Del Sindaco di Parma mi piace la determinazione e la coerenza nel portare avanti le proprie convinzioni; ritrovo in Carina Vitulano le medesime caratteristiche.

Di cosa vorresti occuparti in Consiglio Comunale Ilaria?

In Consiglio Comunale vorrei occuparmi dei problemi dei giovani; vorrei ascoltare le loro istanze per capire come creare maggiore occupazione sul territorio. Penso quindi di potermi mettere al loro fianco per sostenerne i bisogni.
Il nostro programma è finalizzato a creare occupazione giovanile e una delle primi immagini del nostro programma elettorale vede  la parola lavoro al centro, collegata ad altri temi. Proponiamo tra l’altro, un assessorato dedicato alla ricerca dei finanziamenti. A nostro avviso, l’acquisizione di risorse potrà infatti consentire la realizzazione di nuovi progetti, per esempio in ambito turistico e portuale, destinati alla creazione di nuove opportunità di occupazione e di rilancio della nostra città.
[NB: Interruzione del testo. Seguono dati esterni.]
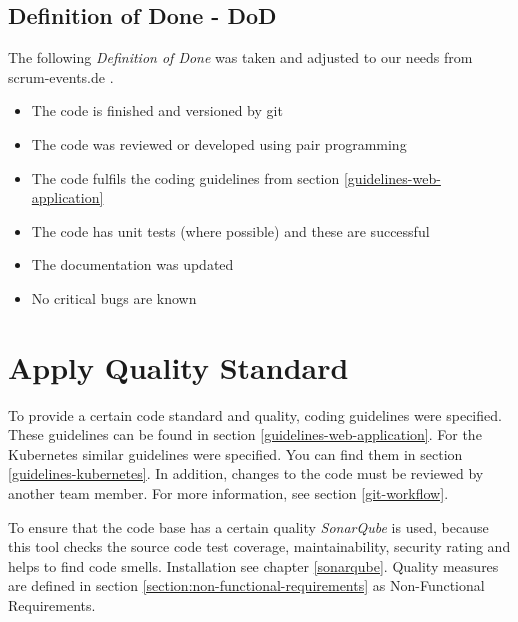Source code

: \subsection{Definition of Done - DoD}
The following \textit{Definition of Done} was taken and adjusted to our needs from scrum-events.de \cite{www.scrum-events.de_dod}.
\begin{itemize}
  \item The code is finished and versioned by git
  \item The code was reviewed or developed using pair programming
  \item The code fulfils the coding guidelines from section \ref{guidelines-web-application}
  \item The code has unit tests (where possible) and these are successful
  \item The documentation was updated
  \item No critical bugs are known
\end{itemize}

\section{Apply Quality Standard}
To provide a certain code standard and quality, coding guidelines were specified.
These guidelines can be found in section \ref{guidelines-web-application}.
For the Kubernetes similar guidelines were specified.
You can find them in section \ref{guidelines-kubernetes}.
In addition, changes to the code must be reviewed by another team member.
For more information, see section \ref{git-workflow}.

To ensure that the code base has a certain quality \textit{SonarQube} is used, because this tool checks the source code test coverage, maintainability, security rating and helps to find code smells.
Installation see chapter \ref{sonarqube}.
Quality measures are defined in section \ref{section:non-functional-requirements} as Non-Functional Requirements.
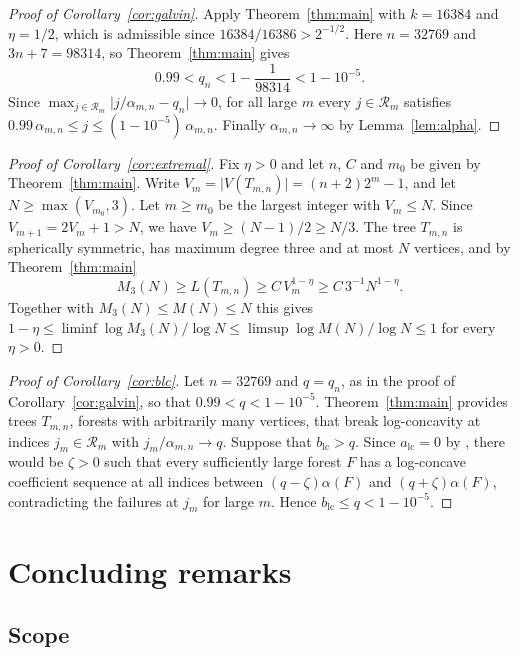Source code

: \documentclass{amsart}
\theoremstyle{definition}
\theoremstyle{remark}
\numberwithin{equation}{section}
\newcommand{\abs}[1]{\lvert #1\rvert}
\begin{document}
\begin{proof}[Proof of Corollary~\ref{cor:galvin}]
Apply Theorem~\ref{thm:main} with $k=16384$ and $\eta=1/2$, which is admissible since $16384/16386>2^{-1/2}$. Here $n=32769$ and $3n+7=98314$, so Theorem~\ref{thm:main} gives
\[
0.99<q_n<1-\frac{1}{98314}<1-10^{-5}.
\]
Since $\max_{j\in\mathcal R_m}\abs{j/\alpha_{m,n}-q_n}\to0$, for all large $m$ every $j\in\mathcal R_m$ satisfies $0.99\,\alpha_{m,n}\le j\le(1-10^{-5})\,\alpha_{m,n}$. Finally $\alpha_{m,n}\to\infty$ by Lemma~\ref{lem:alpha}.
\end{proof}

\begin{proof}[Proof of Corollary~\ref{cor:extremal}]
Fix $\eta>0$ and let $n$, $C$ and $m_0$ be given by Theorem~\ref{thm:main}. Write $V_m=\abs{V(T_{m,n})}=(n+2)2^m-1$, and let $N\ge\max(V_{m_0},3)$. Let $m\ge m_0$ be the largest integer with $V_m\le N$. Since $V_{m+1}=2V_m+1>N$, we have $V_m\ge(N-1)/2\ge N/3$. The tree $T_{m,n}$ is spherically symmetric, has maximum degree three and at most $N$ vertices, and by Theorem~\ref{thm:main}
\[
M_3(N)\ge L(T_{m,n})\ge C\,V_m^{1-\eta}\ge C\,3^{-1}N^{1-\eta}.
\]
Together with $M_3(N)\le M(N)\le N$ this gives $1-\eta\le\liminf\log M_3(N)/\log N\le\limsup\log M(N)/\log N\le1$ for every $\eta>0$.
\end{proof}

\begin{proof}[Proof of Corollary~\ref{cor:blc}]
Let $n=32769$ and $q=q_n$, as in the proof of Corollary~\ref{cor:galvin}, so that $0.99<q<1-10^{-5}$. Theorem~\ref{thm:main} provides trees $T_{m,n}$, forests with arbitrarily many vertices, that break log-concavity at indices $j_m\in\mathcal R_m$ with $j_m/\alpha_{m,n}\to q$. Suppose that $b_{\mathrm{lc}}>q$. Since $a_{\mathrm{lc}}=0$ by \cite[Section~9]{FLNYZ26}, there would be $\zeta>0$ such that every sufficiently large forest $F$ has a log-concave coefficient sequence at all indices between $(q-\zeta)\alpha(F)$ and $(q+\zeta)\alpha(F)$, contradicting the failures at $j_m$ for large $m$. Hence $b_{\mathrm{lc}}\le q<1-10^{-5}$.
\end{proof}

\section{Concluding remarks}\label{sec:remarks}

\subsection{Scope}
\end{document}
A riguardo dell’ospedale, il dibattito elettorale di cinque anni fa era sullo spostamento dell’ospedale da via Alfieri. La vostra posizione su questo tema qual è?

Secondo me il problema non è quello della sua localizzazione o della sua ristrutturazione; il problema fondamentale è renderlo efficiente il prima possibile. In base a questo obiettivo deve essere scelta la localizzazione. Mi spiego, per me il punto è che i tempi di un nuovo ospedale o di una sua ristrutturazione vanno tenuti in considerazione. Il dibattito su questi aspetti potrebbe rallentare le azioni tese a rendere efficienti i servizi per i cittadini.
Ovviamente l’ascolto degli operatori di settori pensiamo possa essere determinante per la ricerca di soluzioni efficaci.

Parma è stata un modello per il Porta a Porta, secondo voi come è stato gestito in città?

Il Porta a Porta va affrontato attraverso l’ascolto ed il confronto con i cittadini. Il Consiglio di Zona, proposto dal nostro programma elettorale, sarà costituito dai residenti e permetterà di interloquire facilmente e direttamente con l’Amministrazione.
Personalmente penso che l’attuale Amministrazione non abbia minimamente compreso le problematiche dei quartieri, sia per quanto attiene il porta a porta, che per la questione stalli blu.

Perché esprimere la preferenza per un candidato U30? Un elettore potrebbe obiettare che un nostro coetaneo non abbia sufficienti esperienze per fare politica in città?

Io credo che un consigliere comunale under 30 possa essere in grado di farsi rispettare in Consiglio Comunale e rappresentare direttamente e con forza il proprio punto di vista.

Come mai la vostra lista è sostenuta indirettamente dal PSI locale?

Il PSI si è ritrovato nei nostri punti, quindi ci ha dato questo appoggio politico. Il nostro movimento comunque non corre in coalizione con altre formazioni per cui il sostegno di terze parti al nostro progetto è stato dato in base alla vicinanza con il programma elettorale.

Nel caso di ballottaggio fornirete qualche indicazione di voto?

Noi speriamo e crediamo che vinca Carina Vitulano. Se così non sarà sosterremo il candidato che sarà più vicino agli obiettivi del programma. Restiamo comunque più orientati a centrosinistra.